Advanced Colloids Experiment – Temperature-7 (ACE-T-7)

Science Objectives

The Advanced Colloids Experiment-Temperature-7 (ACE-T-7) experiment involves the design and assembly of complex three-dimensional structures from small particles suspended within a fluid medium. These so-called “self-assembled colloidal structures”, are vital to the design of advanced optical materials and active devices. In the microgravity environment, insight is provided into the relation between particle shape and interparticle interactions on assembly structure and dynamics: fundamental issues in condensed matter science.

Status

The experiment has concluded, and science is being evaluated.

Astronaut in International Space Station with blue latex gloves with floating flat, square device floating between hands.

European Space Agency (ESA) astronaut Alexander Gerst configures the Light Microscopy Module (LMM) for the Advanced Colloids Experiment-Temperature-7 (ACE-T-7) experiment. ACE-T-7 involves the design and assembly of complex three-dimensional structures from small particles suspended within a fluid medium. These so-called “self-assembled colloidal structures,” are vital to the design of advanced optical materials and active devices. In the microgravity environment, insight is provided into the relation between particle shape and interparticle interactions on assembly structure and dynamics: fundamental issues in condensed matter science.

Astronaut in International Space Station with blue latex gloves holding flat, square device. Surrounding astronaut are wires and mechanical devices.

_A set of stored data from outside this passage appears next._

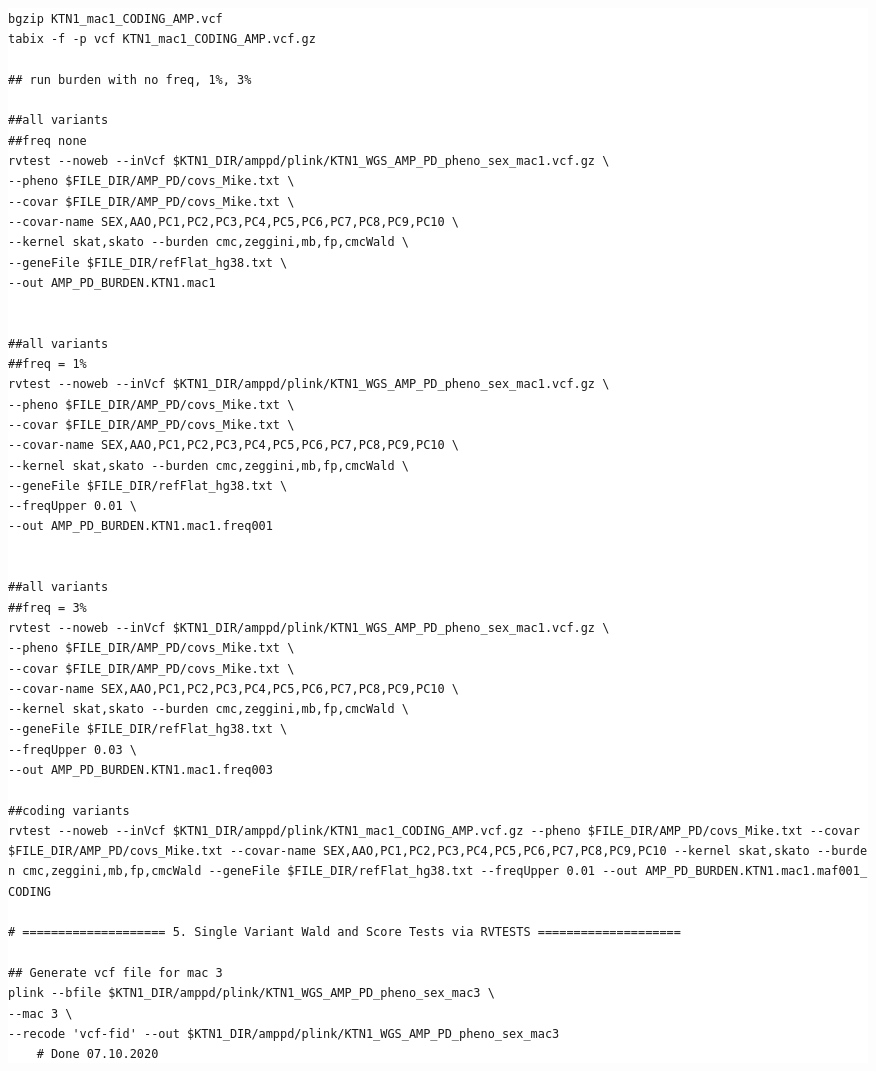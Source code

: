     bgzip KTN1_mac1_CODING_AMP.vcf
    tabix -f -p vcf KTN1_mac1_CODING_AMP.vcf.gz

    ## run burden with no freq, 1%, 3%

    ##all variants
    ##freq none
    rvtest --noweb --inVcf $KTN1_DIR/amppd/plink/KTN1_WGS_AMP_PD_pheno_sex_mac1.vcf.gz \
    --pheno $FILE_DIR/AMP_PD/covs_Mike.txt \
    --covar $FILE_DIR/AMP_PD/covs_Mike.txt \
    --covar-name SEX,AAO,PC1,PC2,PC3,PC4,PC5,PC6,PC7,PC8,PC9,PC10 \
    --kernel skat,skato --burden cmc,zeggini,mb,fp,cmcWald \
    --geneFile $FILE_DIR/refFlat_hg38.txt \
    --out AMP_PD_BURDEN.KTN1.mac1


    ##all variants
    ##freq = 1%
    rvtest --noweb --inVcf $KTN1_DIR/amppd/plink/KTN1_WGS_AMP_PD_pheno_sex_mac1.vcf.gz \
    --pheno $FILE_DIR/AMP_PD/covs_Mike.txt \
    --covar $FILE_DIR/AMP_PD/covs_Mike.txt \
    --covar-name SEX,AAO,PC1,PC2,PC3,PC4,PC5,PC6,PC7,PC8,PC9,PC10 \
    --kernel skat,skato --burden cmc,zeggini,mb,fp,cmcWald \
    --geneFile $FILE_DIR/refFlat_hg38.txt \
    --freqUpper 0.01 \
    --out AMP_PD_BURDEN.KTN1.mac1.freq001


    ##all variants
    ##freq = 3%
    rvtest --noweb --inVcf $KTN1_DIR/amppd/plink/KTN1_WGS_AMP_PD_pheno_sex_mac1.vcf.gz \
    --pheno $FILE_DIR/AMP_PD/covs_Mike.txt \
    --covar $FILE_DIR/AMP_PD/covs_Mike.txt \
    --covar-name SEX,AAO,PC1,PC2,PC3,PC4,PC5,PC6,PC7,PC8,PC9,PC10 \
    --kernel skat,skato --burden cmc,zeggini,mb,fp,cmcWald \
    --geneFile $FILE_DIR/refFlat_hg38.txt \
    --freqUpper 0.03 \
    --out AMP_PD_BURDEN.KTN1.mac1.freq003

    ##coding variants
    rvtest --noweb --inVcf $KTN1_DIR/amppd/plink/KTN1_mac1_CODING_AMP.vcf.gz --pheno $FILE_DIR/AMP_PD/covs_Mike.txt --covar $FILE_DIR/AMP_PD/covs_Mike.txt --covar-name SEX,AAO,PC1,PC2,PC3,PC4,PC5,PC6,PC7,PC8,PC9,PC10 --kernel skat,skato --burden cmc,zeggini,mb,fp,cmcWald --geneFile $FILE_DIR/refFlat_hg38.txt --freqUpper 0.01 --out AMP_PD_BURDEN.KTN1.mac1.maf001_CODING

    # ==================== 5. Single Variant Wald and Score Tests via RVTESTS ====================

    ## Generate vcf file for mac 3
    plink --bfile $KTN1_DIR/amppd/plink/KTN1_WGS_AMP_PD_pheno_sex_mac3 \
    --mac 3 \
    --recode 'vcf-fid' --out $KTN1_DIR/amppd/plink/KTN1_WGS_AMP_PD_pheno_sex_mac3
        # Done 07.10.2020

ESA (European Space Agency) astronaut Alexander Gerst configures the Light Microscopy Module (LMM) for the Advanced Colloids Experiment-Temperature-7 (ACE-T-7) experiment.

Experiment Description

An outstanding problem in condensed matter science concerns the relation between particle shape, crystal symmetry and structure. The simplest and most symmetric crystal is cubic and is naturally comprised of cube-shaped ‘particles.’ In atomic systems, these are cubic lattices of atoms; in our colloidal structures, the constituent particles are, in fact, colloidal cubes. The research goal is to produce such colloidal structures and study the dynamics of crystal nucleation and growth. Advanced Colloids Experiment-Temperature-7 (ACE-T-7) varies the size and concentration of the depletant in different samples with the goal of seeing the effect on crystallization. The imaging goal is to observe crystallites and resolve particle centroid positions with less than 20% error.

Space Applications

Eventually, future space exploration may use self-assembly and self-replication to make materials and devices that can repair themselves. Self-assembly and evolutionarily optimized functional units are key to long-duration space voyages.

Earth Applications

This investigation involves several fundamental and practical aspects of soft matter science with potential applications on Earth. Self-assembly processes are crucial to making functional materials and devices from small particles. Improved design and assembly of structures in microgravity may have use in a variety of fields from medicine to electronics on Earth. Ultimately, the ability to design and build functional structures based on colloids allow new devices for chemical energy, communication, and photonics, including photonic materials to control and manipulate light.